(Data for this task begins)
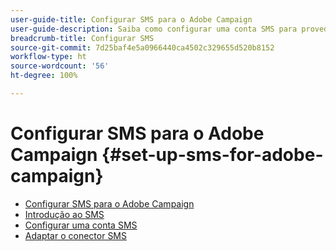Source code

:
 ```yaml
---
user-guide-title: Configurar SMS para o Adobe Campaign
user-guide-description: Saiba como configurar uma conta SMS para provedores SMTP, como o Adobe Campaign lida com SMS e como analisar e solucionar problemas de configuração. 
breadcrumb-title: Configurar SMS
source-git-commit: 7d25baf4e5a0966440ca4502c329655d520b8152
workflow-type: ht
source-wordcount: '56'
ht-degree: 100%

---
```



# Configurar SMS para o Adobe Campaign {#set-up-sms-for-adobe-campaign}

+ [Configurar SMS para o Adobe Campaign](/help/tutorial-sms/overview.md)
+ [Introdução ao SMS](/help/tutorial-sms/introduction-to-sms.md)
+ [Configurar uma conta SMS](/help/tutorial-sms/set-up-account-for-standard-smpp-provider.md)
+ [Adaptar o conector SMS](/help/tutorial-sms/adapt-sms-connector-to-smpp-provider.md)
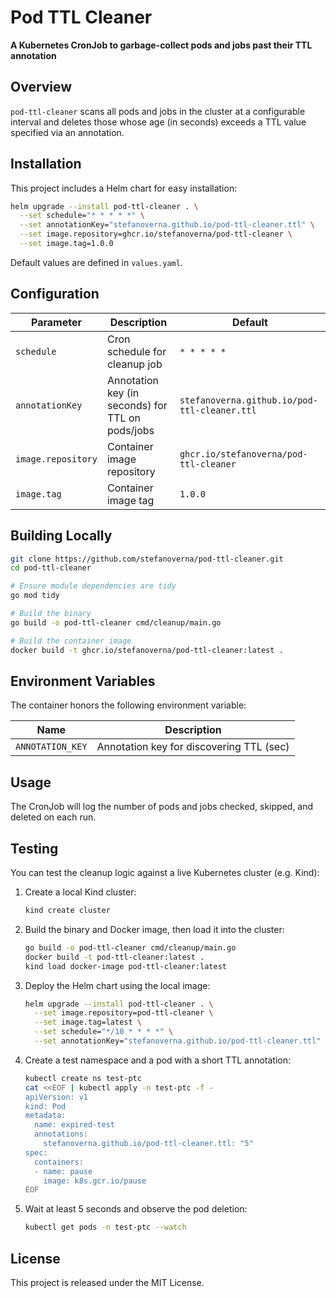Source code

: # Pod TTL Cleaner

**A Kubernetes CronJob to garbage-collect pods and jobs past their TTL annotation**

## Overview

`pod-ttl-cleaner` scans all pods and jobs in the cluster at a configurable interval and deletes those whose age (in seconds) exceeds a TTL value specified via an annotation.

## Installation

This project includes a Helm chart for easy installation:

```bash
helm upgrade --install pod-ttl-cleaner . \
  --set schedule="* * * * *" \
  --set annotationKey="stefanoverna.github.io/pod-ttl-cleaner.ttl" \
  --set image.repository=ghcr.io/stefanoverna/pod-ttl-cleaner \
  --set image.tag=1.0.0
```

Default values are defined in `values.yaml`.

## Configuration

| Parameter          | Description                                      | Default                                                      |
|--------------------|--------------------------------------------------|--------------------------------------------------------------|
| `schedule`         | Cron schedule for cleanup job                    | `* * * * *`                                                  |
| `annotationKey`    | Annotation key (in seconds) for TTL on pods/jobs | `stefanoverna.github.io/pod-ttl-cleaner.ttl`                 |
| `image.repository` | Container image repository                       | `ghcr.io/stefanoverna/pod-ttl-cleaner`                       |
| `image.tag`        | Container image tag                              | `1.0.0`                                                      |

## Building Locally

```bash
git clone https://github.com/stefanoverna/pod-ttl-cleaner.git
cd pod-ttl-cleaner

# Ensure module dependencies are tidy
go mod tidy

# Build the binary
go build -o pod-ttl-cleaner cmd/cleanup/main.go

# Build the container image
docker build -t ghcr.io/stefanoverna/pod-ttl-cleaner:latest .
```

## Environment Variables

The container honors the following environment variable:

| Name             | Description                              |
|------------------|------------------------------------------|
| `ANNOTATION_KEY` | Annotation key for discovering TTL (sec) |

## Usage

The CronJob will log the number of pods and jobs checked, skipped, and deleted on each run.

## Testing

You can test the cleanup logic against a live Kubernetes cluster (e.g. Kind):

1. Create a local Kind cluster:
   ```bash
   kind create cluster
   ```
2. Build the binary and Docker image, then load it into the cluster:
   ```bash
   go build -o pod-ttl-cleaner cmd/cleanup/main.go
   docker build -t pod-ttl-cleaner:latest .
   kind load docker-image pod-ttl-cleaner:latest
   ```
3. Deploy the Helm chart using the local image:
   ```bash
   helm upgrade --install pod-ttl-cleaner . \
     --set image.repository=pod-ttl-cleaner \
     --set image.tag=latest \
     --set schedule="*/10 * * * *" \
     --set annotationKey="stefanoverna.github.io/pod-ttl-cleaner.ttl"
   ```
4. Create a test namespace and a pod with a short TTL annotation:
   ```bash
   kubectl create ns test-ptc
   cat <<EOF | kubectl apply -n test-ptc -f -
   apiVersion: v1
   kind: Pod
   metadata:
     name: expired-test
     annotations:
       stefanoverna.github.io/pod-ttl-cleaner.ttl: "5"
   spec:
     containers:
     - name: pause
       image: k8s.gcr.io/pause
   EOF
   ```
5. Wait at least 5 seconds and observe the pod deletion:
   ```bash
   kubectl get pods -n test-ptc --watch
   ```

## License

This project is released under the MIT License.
(Data for this task ends)
* [Directions]: Collect each line of the entries that has the word "github", copying it in full.

* [Response area]:
  --set annotationKey="stefanoverna.github.io/pod-ttl-cleaner.ttl" \
| `annotationKey`    | Annotation key (in seconds) for TTL on pods/jobs | `stefanoverna.github.io/pod-ttl-cleaner.ttl`                 |
git clone https://github.com/stefanoverna/pod-ttl-cleaner.git
     --set annotationKey="stefanoverna.github.io/pod-ttl-cleaner.ttl"
       stefanoverna.github.io/pod-ttl-cleaner.ttl: "5"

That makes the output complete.